### EXERCISE
Go over the data and keep only the lines that include "onInterceptTouchEvent".

───── EXTRACTED MATERIAL ─────

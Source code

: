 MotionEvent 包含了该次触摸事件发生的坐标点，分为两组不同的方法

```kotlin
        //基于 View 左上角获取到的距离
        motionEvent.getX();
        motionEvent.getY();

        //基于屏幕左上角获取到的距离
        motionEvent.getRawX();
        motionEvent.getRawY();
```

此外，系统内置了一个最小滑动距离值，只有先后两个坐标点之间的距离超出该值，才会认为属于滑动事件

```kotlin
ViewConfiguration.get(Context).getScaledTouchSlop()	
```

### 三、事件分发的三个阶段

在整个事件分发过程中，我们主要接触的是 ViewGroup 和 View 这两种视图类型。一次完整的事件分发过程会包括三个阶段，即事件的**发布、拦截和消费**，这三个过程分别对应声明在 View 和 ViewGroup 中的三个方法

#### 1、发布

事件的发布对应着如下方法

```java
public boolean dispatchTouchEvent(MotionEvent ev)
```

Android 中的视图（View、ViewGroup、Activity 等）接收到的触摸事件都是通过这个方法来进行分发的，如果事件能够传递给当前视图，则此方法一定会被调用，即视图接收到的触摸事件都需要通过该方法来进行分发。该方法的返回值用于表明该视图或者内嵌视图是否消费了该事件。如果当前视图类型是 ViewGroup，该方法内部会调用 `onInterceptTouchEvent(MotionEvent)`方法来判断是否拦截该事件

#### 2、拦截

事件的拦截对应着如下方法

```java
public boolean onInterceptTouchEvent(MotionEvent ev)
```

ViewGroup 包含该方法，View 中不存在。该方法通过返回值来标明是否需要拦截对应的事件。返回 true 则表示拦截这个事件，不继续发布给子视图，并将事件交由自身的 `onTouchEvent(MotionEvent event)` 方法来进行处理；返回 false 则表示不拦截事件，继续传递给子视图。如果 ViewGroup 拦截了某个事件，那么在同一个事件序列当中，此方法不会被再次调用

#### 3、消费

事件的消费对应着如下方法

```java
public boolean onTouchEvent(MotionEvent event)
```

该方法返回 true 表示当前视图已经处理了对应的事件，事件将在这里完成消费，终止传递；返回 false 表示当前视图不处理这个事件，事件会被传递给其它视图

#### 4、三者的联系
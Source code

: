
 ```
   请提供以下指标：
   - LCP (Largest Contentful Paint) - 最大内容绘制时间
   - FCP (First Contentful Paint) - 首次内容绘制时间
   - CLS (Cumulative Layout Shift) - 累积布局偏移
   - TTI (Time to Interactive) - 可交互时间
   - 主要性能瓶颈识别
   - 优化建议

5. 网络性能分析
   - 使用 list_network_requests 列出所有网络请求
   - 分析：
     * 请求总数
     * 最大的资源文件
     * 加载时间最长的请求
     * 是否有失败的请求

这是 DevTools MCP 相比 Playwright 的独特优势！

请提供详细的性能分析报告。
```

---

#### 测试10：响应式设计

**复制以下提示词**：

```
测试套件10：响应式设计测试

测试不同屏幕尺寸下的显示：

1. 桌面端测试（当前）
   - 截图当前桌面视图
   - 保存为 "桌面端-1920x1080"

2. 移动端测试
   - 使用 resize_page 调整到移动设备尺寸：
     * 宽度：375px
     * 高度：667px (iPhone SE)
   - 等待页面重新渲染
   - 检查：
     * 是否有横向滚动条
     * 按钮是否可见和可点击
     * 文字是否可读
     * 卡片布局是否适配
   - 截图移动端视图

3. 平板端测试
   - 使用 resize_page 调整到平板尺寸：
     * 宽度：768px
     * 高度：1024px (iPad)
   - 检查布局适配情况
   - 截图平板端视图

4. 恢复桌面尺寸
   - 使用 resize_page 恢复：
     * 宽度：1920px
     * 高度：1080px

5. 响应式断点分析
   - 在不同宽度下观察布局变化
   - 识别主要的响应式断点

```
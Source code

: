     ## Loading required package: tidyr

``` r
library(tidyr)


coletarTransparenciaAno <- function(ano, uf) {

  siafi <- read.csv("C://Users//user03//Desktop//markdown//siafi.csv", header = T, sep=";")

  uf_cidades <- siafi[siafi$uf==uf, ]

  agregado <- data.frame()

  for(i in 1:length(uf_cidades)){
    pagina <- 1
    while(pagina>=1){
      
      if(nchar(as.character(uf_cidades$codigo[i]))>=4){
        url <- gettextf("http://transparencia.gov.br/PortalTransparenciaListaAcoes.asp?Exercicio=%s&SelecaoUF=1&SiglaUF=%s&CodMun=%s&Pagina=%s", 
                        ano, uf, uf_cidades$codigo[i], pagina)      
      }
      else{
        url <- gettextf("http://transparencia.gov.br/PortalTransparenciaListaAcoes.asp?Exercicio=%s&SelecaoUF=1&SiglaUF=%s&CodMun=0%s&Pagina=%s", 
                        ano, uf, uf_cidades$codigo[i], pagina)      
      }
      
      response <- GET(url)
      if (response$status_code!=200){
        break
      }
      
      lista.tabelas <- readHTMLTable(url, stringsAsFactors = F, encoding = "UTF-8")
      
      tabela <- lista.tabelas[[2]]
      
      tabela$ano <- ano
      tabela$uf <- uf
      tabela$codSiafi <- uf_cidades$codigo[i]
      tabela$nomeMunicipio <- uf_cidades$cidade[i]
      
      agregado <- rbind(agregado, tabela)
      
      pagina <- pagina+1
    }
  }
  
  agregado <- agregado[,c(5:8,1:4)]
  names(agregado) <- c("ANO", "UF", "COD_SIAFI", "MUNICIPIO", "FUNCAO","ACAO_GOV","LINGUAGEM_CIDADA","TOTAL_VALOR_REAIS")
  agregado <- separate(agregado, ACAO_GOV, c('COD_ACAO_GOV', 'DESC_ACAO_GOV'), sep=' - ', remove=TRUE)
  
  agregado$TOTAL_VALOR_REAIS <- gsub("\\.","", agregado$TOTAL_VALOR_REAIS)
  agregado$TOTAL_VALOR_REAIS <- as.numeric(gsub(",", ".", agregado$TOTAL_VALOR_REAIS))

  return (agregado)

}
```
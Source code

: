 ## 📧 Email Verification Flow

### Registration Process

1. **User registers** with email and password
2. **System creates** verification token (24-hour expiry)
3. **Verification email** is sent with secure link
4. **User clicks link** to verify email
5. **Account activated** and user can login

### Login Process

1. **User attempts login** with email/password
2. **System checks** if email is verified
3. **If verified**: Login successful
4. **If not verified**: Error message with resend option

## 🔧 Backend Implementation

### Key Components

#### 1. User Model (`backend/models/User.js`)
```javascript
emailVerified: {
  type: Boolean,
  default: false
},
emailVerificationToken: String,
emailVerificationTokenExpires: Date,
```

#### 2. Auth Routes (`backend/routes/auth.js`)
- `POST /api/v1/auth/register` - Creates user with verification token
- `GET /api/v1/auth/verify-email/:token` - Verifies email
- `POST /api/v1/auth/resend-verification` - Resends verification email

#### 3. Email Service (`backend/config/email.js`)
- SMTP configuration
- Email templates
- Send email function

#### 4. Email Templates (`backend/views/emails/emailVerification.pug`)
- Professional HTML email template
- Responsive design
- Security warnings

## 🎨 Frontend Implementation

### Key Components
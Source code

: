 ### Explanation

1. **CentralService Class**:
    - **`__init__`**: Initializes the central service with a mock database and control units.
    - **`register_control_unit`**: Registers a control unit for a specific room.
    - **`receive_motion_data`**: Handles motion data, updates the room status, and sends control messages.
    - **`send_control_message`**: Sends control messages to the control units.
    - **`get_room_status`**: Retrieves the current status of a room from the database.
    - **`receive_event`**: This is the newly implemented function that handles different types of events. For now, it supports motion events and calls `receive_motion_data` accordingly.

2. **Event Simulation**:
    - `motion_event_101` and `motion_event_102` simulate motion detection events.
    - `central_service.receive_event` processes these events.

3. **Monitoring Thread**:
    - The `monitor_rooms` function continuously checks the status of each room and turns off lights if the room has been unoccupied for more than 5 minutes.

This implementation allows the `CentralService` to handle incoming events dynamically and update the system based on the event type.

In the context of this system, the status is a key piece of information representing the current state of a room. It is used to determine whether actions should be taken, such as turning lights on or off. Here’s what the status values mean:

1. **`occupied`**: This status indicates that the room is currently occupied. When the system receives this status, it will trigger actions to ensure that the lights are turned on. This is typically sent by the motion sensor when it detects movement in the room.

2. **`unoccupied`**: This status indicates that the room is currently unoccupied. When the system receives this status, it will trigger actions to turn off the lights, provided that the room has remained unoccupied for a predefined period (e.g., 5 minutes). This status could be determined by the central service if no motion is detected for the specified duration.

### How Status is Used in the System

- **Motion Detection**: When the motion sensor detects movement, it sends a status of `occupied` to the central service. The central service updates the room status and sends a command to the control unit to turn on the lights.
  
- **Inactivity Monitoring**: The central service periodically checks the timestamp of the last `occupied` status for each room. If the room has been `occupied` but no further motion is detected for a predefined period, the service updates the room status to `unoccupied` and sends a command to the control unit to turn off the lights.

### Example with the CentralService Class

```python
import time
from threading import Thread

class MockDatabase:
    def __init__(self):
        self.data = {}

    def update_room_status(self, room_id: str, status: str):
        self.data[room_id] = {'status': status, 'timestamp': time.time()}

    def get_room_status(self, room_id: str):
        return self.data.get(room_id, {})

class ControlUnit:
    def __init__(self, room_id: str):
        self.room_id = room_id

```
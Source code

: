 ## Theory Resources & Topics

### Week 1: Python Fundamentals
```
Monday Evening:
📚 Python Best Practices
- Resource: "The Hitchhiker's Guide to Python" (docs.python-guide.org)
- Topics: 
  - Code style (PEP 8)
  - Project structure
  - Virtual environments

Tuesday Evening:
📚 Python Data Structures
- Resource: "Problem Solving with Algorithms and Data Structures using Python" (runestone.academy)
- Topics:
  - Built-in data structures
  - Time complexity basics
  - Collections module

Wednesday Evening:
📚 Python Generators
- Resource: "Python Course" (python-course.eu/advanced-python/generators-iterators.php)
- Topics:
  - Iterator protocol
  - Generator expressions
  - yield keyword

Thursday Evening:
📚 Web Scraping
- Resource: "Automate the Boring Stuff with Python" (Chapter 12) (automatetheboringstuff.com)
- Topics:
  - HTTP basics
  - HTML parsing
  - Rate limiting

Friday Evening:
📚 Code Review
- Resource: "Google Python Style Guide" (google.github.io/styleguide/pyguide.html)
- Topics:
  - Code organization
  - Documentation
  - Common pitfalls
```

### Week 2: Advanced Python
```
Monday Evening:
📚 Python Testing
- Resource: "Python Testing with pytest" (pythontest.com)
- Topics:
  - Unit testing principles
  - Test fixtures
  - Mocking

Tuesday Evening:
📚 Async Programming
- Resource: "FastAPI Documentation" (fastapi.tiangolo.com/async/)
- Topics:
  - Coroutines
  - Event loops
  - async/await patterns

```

─────

### TASK RESULT
Android 中的视图（View、ViewGroup、Activity 等）接收到的触摸事件都是通过这个方法来进行分发的，如果事件能够传递给当前视图，则此方法一定会被调用，即视图接收到的触摸事件都需要通过该方法来进行分发。该方法的返回值用于表明该视图或者内嵌视图是否消费了该事件。如果当前视图类型是 ViewGroup，该方法内部会调用 `onInterceptTouchEvent(MotionEvent)`方法来判断是否拦截该事件
public boolean onInterceptTouchEvent(MotionEvent ev)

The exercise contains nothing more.